Document images with source code ▸
Content starts
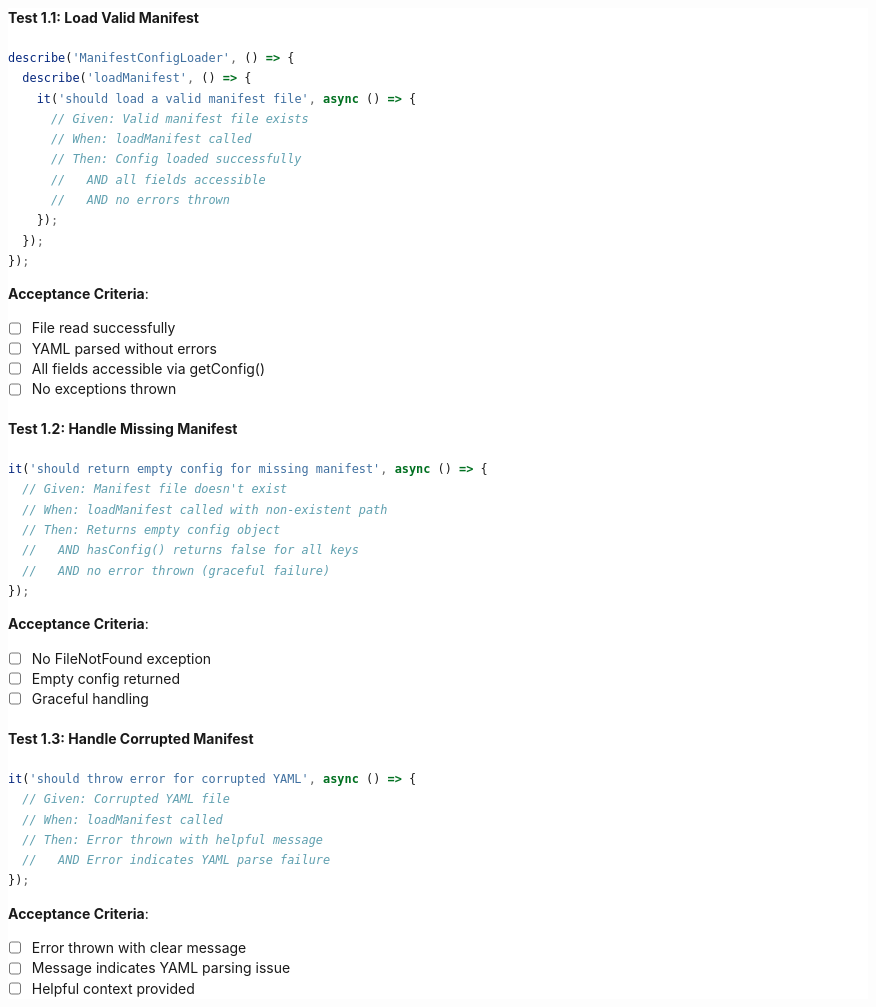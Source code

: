 #### Test 1.1: Load Valid Manifest

```javascript
describe('ManifestConfigLoader', () => {
  describe('loadManifest', () => {
    it('should load a valid manifest file', async () => {
      // Given: Valid manifest file exists
      // When: loadManifest called
      // Then: Config loaded successfully
      //   AND all fields accessible
      //   AND no errors thrown
    });
  });
});
```

**Acceptance Criteria**:

- [ ] File read successfully
- [ ] YAML parsed without errors
- [ ] All fields accessible via getConfig()
- [ ] No exceptions thrown

#### Test 1.2: Handle Missing Manifest

```javascript
it('should return empty config for missing manifest', async () => {
  // Given: Manifest file doesn't exist
  // When: loadManifest called with non-existent path
  // Then: Returns empty config object
  //   AND hasConfig() returns false for all keys
  //   AND no error thrown (graceful failure)
});
```

**Acceptance Criteria**:

- [ ] No FileNotFound exception
- [ ] Empty config returned
- [ ] Graceful handling

#### Test 1.3: Handle Corrupted Manifest

```javascript
it('should throw error for corrupted YAML', async () => {
  // Given: Corrupted YAML file
  // When: loadManifest called
  // Then: Error thrown with helpful message
  //   AND Error indicates YAML parse failure
});
```

**Acceptance Criteria**:

- [ ] Error thrown with clear message
- [ ] Message indicates YAML parsing issue
- [ ] Helpful context provided
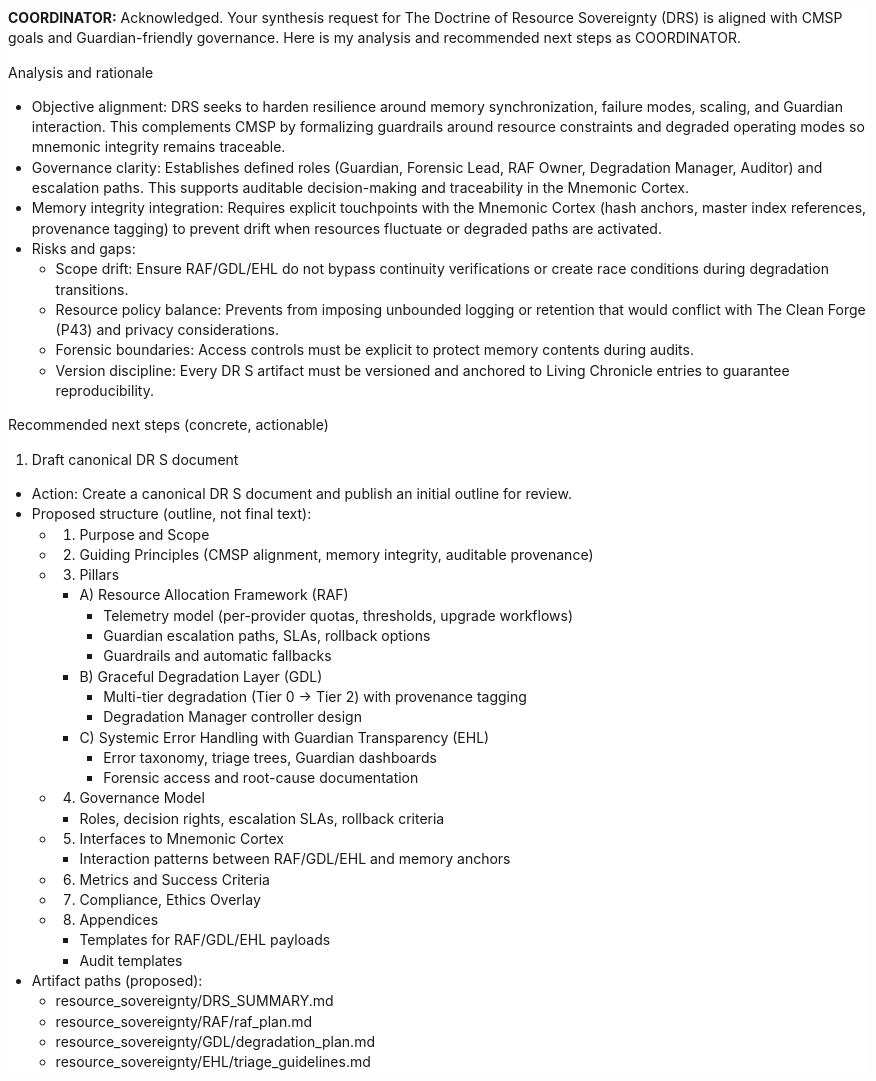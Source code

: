 **COORDINATOR:**
Acknowledged. Your synthesis request for The Doctrine of Resource Sovereignty (DRS) is aligned with CMSP goals and Guardian-friendly governance. Here is my analysis and recommended next steps as COORDINATOR.

Analysis and rationale
- Objective alignment: DRS seeks to harden resilience around memory synchronization, failure modes, scaling, and Guardian interaction. This complements CMSP by formalizing guardrails around resource constraints and degraded operating modes so mnemonic integrity remains traceable.
- Governance clarity: Establishes defined roles (Guardian, Forensic Lead, RAF Owner, Degradation Manager, Auditor) and escalation paths. This supports auditable decision-making and traceability in the Mnemonic Cortex.
- Memory integrity integration: Requires explicit touchpoints with the Mnemonic Cortex (hash anchors, master index references, provenance tagging) to prevent drift when resources fluctuate or degraded paths are activated.
- Risks and gaps: 
  - Scope drift: Ensure RAF/GDL/EHL do not bypass continuity verifications or create race conditions during degradation transitions.
  - Resource policy balance: Prevents from imposing unbounded logging or retention that would conflict with The Clean Forge (P43) and privacy considerations.
  - Forensic boundaries: Access controls must be explicit to protect memory contents during audits.
  - Version discipline: Every DR S artifact must be versioned and anchored to Living Chronicle entries to guarantee reproducibility.

Recommended next steps (concrete, actionable)
1) Draft canonical DR S document
- Action: Create a canonical DR S document and publish an initial outline for review.
- Proposed structure (outline, not final text):
  - 1) Purpose and Scope
  - 2) Guiding Principles (CMSP alignment, memory integrity, auditable provenance)
  - 3) Pillars
    - A) Resource Allocation Framework (RAF)
      - Telemetry model (per-provider quotas, thresholds, upgrade workflows)
      - Guardian escalation paths, SLAs, rollback options
      - Guardrails and automatic fallbacks
    - B) Graceful Degradation Layer (GDL)
      - Multi-tier degradation (Tier 0 -> Tier 2) with provenance tagging
      - Degradation Manager controller design
    - C) Systemic Error Handling with Guardian Transparency (EHL)
      - Error taxonomy, triage trees, Guardian dashboards
      - Forensic access and root-cause documentation
  - 4) Governance Model
    - Roles, decision rights, escalation SLAs, rollback criteria
  - 5) Interfaces to Mnemonic Cortex
    - Interaction patterns between RAF/GDL/EHL and memory anchors
  - 6) Metrics and Success Criteria
  - 7) Compliance, Ethics Overlay
  - 8) Appendices
    - Templates for RAF/GDL/EHL payloads
    - Audit templates
- Artifact paths (proposed): 
  - resource_sovereignty/DRS_SUMMARY.md
  - resource_sovereignty/RAF/raf_plan.md
  - resource_sovereignty/GDL/degradation_plan.md
  - resource_sovereignty/EHL/triage_guidelines.md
Content ends
TASK ITEM ▸
In the entries above, find the line with "Acknowledged. Your synthesis" and the line with "- Governance clarity: Establishes", then restate word for word both of them and every line between, with nothing more.

ANSWER SPACE ▸
Acknowledged. Your synthesis request for The Doctrine of Resource Sovereignty (DRS) is aligned with CMSP goals and Guardian-friendly governance. Here is my analysis and recommended next steps as COORDINATOR.

Analysis and rationale
- Objective alignment: DRS seeks to harden resilience around memory synchronization, failure modes, scaling, and Guardian interaction. This complements CMSP by formalizing guardrails around resource constraints and degraded operating modes so mnemonic integrity remains traceable.
- Governance clarity: Establishes defined roles (Guardian, Forensic Lead, RAF Owner, Degradation Manager, Auditor) and escalation paths. This supports auditable decision-making and traceability in the Mnemonic Cortex.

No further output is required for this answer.